# WHAT THE TASK ASKS
Find and return every line of the data that contains the word "snapshots".

# Stored entries

>>

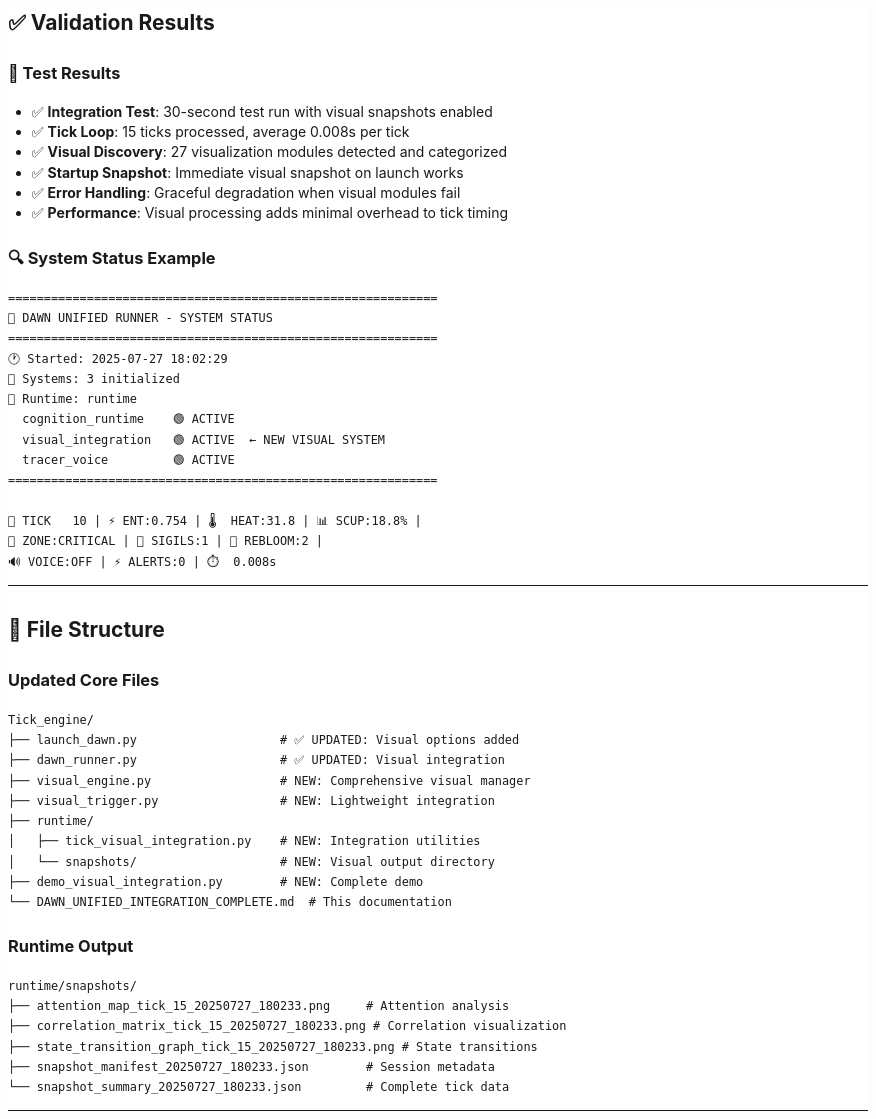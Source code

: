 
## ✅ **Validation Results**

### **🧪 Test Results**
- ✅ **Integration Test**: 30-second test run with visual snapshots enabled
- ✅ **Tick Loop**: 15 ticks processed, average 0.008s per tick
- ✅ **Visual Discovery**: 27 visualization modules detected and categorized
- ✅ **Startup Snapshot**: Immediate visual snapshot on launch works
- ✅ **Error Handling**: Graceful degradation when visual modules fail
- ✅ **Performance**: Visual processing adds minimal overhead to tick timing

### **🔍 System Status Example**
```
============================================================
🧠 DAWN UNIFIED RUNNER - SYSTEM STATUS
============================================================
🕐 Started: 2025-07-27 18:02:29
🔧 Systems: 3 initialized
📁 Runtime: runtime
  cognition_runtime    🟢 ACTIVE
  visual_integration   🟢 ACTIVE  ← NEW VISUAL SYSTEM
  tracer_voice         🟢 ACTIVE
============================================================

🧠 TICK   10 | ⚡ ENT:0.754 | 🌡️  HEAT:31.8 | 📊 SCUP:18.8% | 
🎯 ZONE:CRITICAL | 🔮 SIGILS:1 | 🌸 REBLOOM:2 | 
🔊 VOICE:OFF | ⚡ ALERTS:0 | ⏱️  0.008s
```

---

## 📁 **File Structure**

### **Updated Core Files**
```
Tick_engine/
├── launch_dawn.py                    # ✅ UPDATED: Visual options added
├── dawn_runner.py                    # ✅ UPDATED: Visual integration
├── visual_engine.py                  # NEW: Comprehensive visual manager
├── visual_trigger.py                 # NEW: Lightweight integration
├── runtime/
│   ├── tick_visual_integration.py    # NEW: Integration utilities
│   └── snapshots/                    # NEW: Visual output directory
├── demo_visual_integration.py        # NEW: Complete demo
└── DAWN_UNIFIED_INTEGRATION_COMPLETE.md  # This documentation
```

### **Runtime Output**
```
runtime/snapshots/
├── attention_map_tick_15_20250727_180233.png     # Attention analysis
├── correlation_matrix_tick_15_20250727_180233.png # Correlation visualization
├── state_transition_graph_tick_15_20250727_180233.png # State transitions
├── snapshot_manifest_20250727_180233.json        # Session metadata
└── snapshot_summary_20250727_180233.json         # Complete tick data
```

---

<<

# RESULT FOR THIS TASK
- ✅ **Integration Test**: 30-second test run with visual snapshots enabled
│   └── snapshots/                    # NEW: Visual output directory
runtime/snapshots/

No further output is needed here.